→ Task description:
Once you find the line containing "Stored on [Google" in the data below, copy it and each following line exactly, up to and including the line containing "# What do we need translated", and nothing else.

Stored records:
=======

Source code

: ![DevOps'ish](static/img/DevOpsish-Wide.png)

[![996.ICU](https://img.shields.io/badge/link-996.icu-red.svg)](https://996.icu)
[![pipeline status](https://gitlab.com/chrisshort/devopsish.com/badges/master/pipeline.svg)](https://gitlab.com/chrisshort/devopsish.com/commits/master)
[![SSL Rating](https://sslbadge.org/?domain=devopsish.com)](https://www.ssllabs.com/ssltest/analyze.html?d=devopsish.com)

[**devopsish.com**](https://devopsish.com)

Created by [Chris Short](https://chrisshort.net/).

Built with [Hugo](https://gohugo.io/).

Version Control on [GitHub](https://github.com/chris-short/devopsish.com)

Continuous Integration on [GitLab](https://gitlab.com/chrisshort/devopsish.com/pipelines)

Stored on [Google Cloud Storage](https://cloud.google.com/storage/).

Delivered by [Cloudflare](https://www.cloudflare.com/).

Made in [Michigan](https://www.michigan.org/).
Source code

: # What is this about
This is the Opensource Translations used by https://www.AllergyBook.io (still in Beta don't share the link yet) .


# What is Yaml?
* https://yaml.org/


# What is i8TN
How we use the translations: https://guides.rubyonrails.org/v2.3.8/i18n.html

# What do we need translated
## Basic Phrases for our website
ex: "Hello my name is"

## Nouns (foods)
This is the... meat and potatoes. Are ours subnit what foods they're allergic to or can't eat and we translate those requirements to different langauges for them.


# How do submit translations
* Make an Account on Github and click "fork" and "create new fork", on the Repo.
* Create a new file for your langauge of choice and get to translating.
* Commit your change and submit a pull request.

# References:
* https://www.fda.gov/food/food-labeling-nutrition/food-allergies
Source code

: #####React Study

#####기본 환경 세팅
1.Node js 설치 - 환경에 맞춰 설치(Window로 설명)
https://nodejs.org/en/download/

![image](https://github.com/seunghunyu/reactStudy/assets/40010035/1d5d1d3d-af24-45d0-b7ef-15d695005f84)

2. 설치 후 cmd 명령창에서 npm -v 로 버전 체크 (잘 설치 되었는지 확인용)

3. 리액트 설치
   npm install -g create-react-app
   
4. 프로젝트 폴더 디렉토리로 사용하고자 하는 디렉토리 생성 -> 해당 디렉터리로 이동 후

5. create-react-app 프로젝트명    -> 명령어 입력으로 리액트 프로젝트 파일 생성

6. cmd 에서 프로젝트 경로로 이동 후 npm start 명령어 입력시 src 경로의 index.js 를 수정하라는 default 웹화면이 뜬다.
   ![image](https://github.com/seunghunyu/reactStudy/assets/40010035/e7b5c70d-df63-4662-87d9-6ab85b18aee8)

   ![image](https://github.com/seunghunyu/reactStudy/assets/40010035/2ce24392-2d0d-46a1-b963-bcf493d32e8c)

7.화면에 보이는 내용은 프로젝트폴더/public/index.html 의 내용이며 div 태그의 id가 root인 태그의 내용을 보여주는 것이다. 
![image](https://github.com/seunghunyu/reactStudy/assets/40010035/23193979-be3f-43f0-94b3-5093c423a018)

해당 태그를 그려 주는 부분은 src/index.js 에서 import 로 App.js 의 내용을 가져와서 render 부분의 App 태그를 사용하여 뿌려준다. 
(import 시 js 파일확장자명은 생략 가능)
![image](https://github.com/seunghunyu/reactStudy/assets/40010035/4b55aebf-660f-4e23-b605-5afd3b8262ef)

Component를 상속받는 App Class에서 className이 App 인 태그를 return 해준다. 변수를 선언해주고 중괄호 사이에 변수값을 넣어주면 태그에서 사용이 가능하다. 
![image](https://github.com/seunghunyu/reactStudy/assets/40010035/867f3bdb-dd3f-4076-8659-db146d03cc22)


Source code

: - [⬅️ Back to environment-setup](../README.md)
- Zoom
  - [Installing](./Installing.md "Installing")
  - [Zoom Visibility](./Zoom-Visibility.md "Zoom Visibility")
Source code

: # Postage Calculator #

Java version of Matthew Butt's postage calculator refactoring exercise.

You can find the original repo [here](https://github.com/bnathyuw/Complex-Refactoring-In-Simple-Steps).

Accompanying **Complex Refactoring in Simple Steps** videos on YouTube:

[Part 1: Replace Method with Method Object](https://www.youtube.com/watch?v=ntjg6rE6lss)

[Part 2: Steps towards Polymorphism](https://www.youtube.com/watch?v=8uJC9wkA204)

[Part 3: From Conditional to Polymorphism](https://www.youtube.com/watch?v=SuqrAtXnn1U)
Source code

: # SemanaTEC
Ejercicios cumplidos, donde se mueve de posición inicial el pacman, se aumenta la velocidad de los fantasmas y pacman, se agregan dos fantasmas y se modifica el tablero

=======

→ Written answer:
Stored on [Google Cloud Storage](https://cloud.google.com/storage/).

Delivered by [Cloudflare](https://www.cloudflare.com/).

Made in [Michigan](https://www.michigan.org/).
Source code

: # What is this about
This is the Opensource Translations used by https://www.AllergyBook.io (still in Beta don't share the link yet) .


# What is Yaml?
* https://yaml.org/


# What is i8TN
How we use the translations: https://guides.rubyonrails.org/v2.3.8/i18n.html

# What do we need translated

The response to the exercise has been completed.